Trident: a shadowy, hidden violence.

On Ash Wednesday members of the London Catholic Worker, the Catholic Worker Farm, Pax Christi and Christian CND met in Embankment Gardens to take part in the yearly liturgy that bears witness to the moral scandal of our government’s nuclear weapons programme. Ann Kelly and Anne Peacey from the NJPN, Fr Joe Ryan and the Nipponzan Myohoji Buddhist monks and nuns also joined us.

At the start of the liturgy we laid out the charcoal and ashes to be blessed. After being marked ourselves with ashes, we processed round Whitehall Avenue, under the banner, ‘No Faith in Trident’. When we came to the Ministry of Defence we spread ashes on sackcloth, in the form of the word ‘Repent’ and greeted each other, the police and the taxi drivers who happened to be striking that day with the sign of peace.

When the procession got to the back of the MOD Fr. Martin Newell cp and I clumsily rolled over the fence and marked the back wall, with a charcoal cross. Earlier that day Scott Albrecht from the Catholic Worker Farm and Ray Towey had already marked the front entrance.

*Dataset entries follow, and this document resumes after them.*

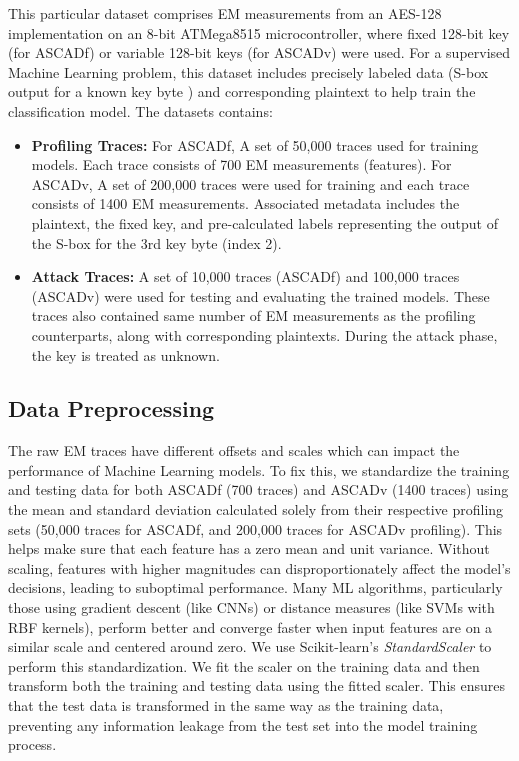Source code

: \documentclass[runningheads]{llncs}
\begin{document}
This particular dataset comprises EM measurements from an AES-128 implementation on an 8-bit ATMega8515 microcontroller, where fixed 128-bit key (for ASCADf) or variable 128-bit keys (for ASCADv) were used. For a supervised Machine Learning problem, this dataset includes precisely labeled data (S-box output for a known key byte ) and corresponding plaintext to help train the classification model. The datasets contains:

\begin{itemize}
    \item \textbf{Profiling Traces:} For ASCADf, A set of 50,000 traces used for training models. Each trace consists of 700 EM measurements (features). For ASCADv, A set of 200,000 traces were used for training and each trace consists of 1400 EM measurements.  Associated metadata includes the plaintext, the fixed key, and pre-calculated labels representing the output of the S-box for the 3rd key byte (index 2).
    \item \textbf{Attack Traces:} A set of 10,000 traces (ASCADf) and 100,000 traces (ASCADv) were used for testing and evaluating the trained models. These traces also contained same number of EM measurements as the profiling counterparts, along with corresponding plaintexts. During the attack phase, the key is treated as unknown.
\end{itemize}


\subsection{Data Preprocessing}

The raw EM traces have different offsets and scales which can impact the performance of Machine Learning models. To fix this, we standardize the training and testing data for both ASCADf (700 traces) and ASCADv (1400 traces) using the mean and standard deviation calculated solely from their respective profiling sets (50,000 traces for ASCADf, and 200,000 traces for ASCADv profiling). This helps make sure that each feature has a zero mean and unit variance. Without scaling, features with higher magnitudes can disproportionately affect the model's decisions, leading to suboptimal performance. Many ML algorithms, particularly those using gradient descent (like CNNs) or distance measures (like SVMs with RBF kernels), perform better and converge faster when input features are on a similar scale and centered around zero. We use Scikit-learn's \textit{StandardScaler} to perform this standardization. We fit the scaler on the training data and then transform both the training and testing data using the fitted scaler. This ensures that the test data is transformed in the same way as the training data, preventing any information leakage from the test set into the model training process.
\end{document}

Trident is a shadowy, hidden violence, only reported on when there is a debate in Parliament. Yet here in Whitehall sit the people whose job it is to take part in the procurement of the nuclear warheads, missiles and submarines.

In preparing for this day I read Deuteronomy 30:19, ‘I have put before you life and death [..] therefore choose life’. We, together with the people who work in Whitehall, have the power to influence decisions. Our own moral failure means that we still maintain these weapons. Ash Wednesday is a good moment to remember our collective sin.

During vigils and processions such as this one, I’ve often become aware of the heavy masonry buildings seeming to lose their permanence. By focusing on our own faith and prayer we realize their ephemeral nature; they are only full of people just like ourselves. The capacity for repentance, then, is enormous and the Ash Wednesday witness is full of hope.